Bishop Julius Agbortoko is now free, the diocese announced in a press release on Wednesday, September 1, 2021.
Captured by armed men last Sunday, Bishop Julius Agbortoko is free. His release was announced today in a statement from the Diocese of Mamfé which states that no ransom has been paid for his release. He was kidnapped by suspected English-speaking separatists on his way back from a stay in the nearby town of Kokobuma, where he had attended the inauguration of a new rectory.
According to a statement issued by the diocese after his kidnapping, young armed men entered the seminary. They presented themselves as “separatist fighters” and first took over the home of the archbishop of the diocese, Bishop Lysinge. But the intruders changed their minds, meeting Bishop Agbortoko, whom they deemed younger and better off than his elder, and decided to kidnap him in place of the archbishop.
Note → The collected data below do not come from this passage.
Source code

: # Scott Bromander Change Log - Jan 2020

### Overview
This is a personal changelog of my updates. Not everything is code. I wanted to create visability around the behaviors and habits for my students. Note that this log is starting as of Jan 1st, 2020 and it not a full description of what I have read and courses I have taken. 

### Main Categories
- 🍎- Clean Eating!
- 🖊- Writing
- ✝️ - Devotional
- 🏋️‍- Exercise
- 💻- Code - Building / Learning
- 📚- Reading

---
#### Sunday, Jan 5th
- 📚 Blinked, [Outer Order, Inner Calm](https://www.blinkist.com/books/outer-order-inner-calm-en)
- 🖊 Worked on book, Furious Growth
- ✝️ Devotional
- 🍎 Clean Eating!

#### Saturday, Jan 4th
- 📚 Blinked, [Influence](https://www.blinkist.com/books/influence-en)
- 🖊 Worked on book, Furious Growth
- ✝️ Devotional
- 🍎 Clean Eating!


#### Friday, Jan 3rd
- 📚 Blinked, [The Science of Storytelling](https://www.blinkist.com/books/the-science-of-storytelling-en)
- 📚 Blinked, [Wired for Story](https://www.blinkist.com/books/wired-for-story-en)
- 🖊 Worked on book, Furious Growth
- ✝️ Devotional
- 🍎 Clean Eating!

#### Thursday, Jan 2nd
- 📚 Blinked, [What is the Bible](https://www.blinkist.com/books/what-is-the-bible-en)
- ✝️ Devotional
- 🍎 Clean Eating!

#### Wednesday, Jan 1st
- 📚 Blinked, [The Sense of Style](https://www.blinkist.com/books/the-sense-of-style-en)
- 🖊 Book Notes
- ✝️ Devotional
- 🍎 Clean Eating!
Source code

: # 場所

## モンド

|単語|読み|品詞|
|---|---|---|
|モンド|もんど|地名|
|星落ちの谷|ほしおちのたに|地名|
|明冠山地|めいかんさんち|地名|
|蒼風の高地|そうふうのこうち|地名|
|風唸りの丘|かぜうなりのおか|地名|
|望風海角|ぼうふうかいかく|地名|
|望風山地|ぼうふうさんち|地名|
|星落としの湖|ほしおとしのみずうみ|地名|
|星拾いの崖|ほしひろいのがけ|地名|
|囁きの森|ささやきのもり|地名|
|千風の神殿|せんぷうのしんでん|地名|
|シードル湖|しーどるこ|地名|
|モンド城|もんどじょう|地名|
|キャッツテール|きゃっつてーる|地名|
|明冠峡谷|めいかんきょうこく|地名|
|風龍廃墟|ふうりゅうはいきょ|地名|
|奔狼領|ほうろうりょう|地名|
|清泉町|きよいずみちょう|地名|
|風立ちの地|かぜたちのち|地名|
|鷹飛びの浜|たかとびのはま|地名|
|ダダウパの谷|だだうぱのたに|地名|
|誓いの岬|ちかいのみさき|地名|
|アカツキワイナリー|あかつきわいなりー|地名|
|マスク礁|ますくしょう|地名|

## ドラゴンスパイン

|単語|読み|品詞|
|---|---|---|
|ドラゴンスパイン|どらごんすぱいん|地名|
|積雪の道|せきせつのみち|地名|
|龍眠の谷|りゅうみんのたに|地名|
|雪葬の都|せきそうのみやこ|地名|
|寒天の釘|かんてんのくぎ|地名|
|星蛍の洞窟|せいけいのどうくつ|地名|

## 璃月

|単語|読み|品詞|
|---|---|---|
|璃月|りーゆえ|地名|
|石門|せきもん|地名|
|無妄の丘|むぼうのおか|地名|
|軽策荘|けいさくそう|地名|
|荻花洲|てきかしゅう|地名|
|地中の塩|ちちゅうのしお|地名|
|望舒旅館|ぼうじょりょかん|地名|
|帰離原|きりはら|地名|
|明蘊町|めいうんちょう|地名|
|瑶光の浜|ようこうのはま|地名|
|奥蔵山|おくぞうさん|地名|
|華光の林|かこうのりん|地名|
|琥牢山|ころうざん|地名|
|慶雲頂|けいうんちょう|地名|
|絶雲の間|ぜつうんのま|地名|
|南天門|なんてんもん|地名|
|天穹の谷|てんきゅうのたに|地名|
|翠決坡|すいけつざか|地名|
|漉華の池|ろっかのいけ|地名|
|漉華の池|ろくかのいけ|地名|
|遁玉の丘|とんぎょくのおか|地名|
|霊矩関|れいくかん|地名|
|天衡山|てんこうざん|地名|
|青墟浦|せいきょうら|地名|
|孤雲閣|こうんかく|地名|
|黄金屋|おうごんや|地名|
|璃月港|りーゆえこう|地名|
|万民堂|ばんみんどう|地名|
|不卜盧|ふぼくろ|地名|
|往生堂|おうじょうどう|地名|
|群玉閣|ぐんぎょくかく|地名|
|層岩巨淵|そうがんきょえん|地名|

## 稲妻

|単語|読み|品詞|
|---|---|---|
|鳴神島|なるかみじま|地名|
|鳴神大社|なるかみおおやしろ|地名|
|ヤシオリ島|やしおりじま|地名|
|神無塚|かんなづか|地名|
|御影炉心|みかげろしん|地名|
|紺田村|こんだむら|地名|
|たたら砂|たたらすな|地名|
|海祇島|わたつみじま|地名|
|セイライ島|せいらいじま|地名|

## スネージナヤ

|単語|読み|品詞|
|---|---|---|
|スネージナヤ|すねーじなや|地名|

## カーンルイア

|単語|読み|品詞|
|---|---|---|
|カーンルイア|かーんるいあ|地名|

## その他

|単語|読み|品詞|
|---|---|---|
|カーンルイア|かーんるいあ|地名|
According to the diocese of Mamfé, the kidnappers demanded a ransom of 20 million FCFA. Since the onset of the separatist crisis, the rebels have developed a veritable kidnapping industry, which usually results in freedoms for ransom, and for which religious figures often bear the brunt. Last June, the Catholic Church of Cameroon appealed to all parties to the conflict to end the “harassment of priests and missionaries“. That month, six priests were kidnapped and one church attacked.